Pumpkins, Cowboys & Guitars
Page 67
She parked down the block and walked the distance in the cold, coughing and feeling a tightening in her lungs and ignoring it. She slowed at the sidewalk and listened to the music pounding from the house. Should she knock or just walk in?
The question was taken away when she got to the door and it popped open, as if someone had been designated to be the doorman.
“Well, hello,” squeaked a kid who looked about ten, but was probably fourteen or fifteen. “Welcome to Tanner’s party. You look familiar?”
“I should. I’m here for Carlee.”
“Carlee who? Name doesn’t ring a bell.”
“Carlee. The twelve-year-old who came with Tanner.”
“Oh, her. Who are you?” The kid kept staring at her and she could see him sorting through options. She wasn’t in the mood to enlighten him.

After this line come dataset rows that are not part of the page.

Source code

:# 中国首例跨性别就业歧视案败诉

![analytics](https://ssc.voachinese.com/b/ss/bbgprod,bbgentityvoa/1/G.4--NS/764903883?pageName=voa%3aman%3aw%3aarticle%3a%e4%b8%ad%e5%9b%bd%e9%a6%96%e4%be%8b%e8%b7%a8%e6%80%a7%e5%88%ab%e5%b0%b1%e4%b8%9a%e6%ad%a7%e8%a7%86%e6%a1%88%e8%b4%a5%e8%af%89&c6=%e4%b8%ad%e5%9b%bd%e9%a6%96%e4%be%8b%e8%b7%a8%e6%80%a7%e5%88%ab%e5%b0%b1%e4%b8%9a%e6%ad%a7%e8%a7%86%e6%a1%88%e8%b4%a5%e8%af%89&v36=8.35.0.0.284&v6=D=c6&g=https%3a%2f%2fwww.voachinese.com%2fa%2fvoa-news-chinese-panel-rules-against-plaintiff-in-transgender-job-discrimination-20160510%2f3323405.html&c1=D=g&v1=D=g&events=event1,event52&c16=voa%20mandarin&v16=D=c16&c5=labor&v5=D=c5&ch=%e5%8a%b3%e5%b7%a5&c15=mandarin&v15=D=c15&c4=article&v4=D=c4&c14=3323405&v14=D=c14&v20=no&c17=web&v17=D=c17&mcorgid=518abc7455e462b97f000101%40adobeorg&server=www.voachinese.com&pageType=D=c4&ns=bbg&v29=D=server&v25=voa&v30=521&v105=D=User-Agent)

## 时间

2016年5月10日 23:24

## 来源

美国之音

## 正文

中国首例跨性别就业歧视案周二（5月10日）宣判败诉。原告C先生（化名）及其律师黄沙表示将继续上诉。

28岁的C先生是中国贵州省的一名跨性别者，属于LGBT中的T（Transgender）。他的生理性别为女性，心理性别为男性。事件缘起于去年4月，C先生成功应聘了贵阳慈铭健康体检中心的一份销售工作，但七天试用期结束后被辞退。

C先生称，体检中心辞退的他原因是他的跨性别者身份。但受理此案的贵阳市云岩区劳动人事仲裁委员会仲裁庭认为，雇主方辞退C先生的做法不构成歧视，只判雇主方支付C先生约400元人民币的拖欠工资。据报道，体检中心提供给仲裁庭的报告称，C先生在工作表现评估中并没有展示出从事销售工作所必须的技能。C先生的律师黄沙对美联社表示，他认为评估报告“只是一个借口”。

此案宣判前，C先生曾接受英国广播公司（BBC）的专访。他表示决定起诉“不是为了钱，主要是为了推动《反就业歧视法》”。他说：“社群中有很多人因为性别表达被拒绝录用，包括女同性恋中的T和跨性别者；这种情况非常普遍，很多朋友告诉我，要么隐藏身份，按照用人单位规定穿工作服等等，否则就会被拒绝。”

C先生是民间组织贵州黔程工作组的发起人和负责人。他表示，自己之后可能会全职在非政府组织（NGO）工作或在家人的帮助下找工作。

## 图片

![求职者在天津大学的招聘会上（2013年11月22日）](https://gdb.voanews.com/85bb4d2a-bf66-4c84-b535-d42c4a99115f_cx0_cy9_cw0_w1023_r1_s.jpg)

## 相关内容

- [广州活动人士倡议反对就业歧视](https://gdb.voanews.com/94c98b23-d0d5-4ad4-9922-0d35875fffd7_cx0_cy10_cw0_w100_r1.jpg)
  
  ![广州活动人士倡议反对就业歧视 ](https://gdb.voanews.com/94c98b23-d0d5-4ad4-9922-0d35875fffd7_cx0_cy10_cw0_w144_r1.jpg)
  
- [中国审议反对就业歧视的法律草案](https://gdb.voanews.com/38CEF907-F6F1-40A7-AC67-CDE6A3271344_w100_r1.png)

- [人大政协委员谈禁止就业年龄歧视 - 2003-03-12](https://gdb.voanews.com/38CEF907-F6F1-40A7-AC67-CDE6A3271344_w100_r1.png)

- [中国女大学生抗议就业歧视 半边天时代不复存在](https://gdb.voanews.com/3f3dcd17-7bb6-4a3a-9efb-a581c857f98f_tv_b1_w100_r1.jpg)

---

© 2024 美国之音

Instead of answering him, she stepped up the porch and pushed past the kid and into the house. The house reeked of burned food, alcohol and pot. Disgusted, Leia began a room by room search, breaking up the couple kissing in the doorway, shifting past several people dancing in the living room. No Carlee.
She snagged a girl with blonde cheerleader looks. “Where’s Tanner?”
“Hey, I know you.” She gave Leia a drunken grin.
Leia gave her a nasty grin. “Hey, I don’t care. Where’s Tanner?”
“Upstairs I think, with goo-goo eyed girl.”
Leia hissed in frustration and moved back the way she’d come. In the entryway, she looked up the stairs. Carlee was standing at the top of the stairs with a lanky kid with brown hair and killer green eyes with his hands massaging her shoulders. Carlee had a glass in her hand and glazed look in her eye.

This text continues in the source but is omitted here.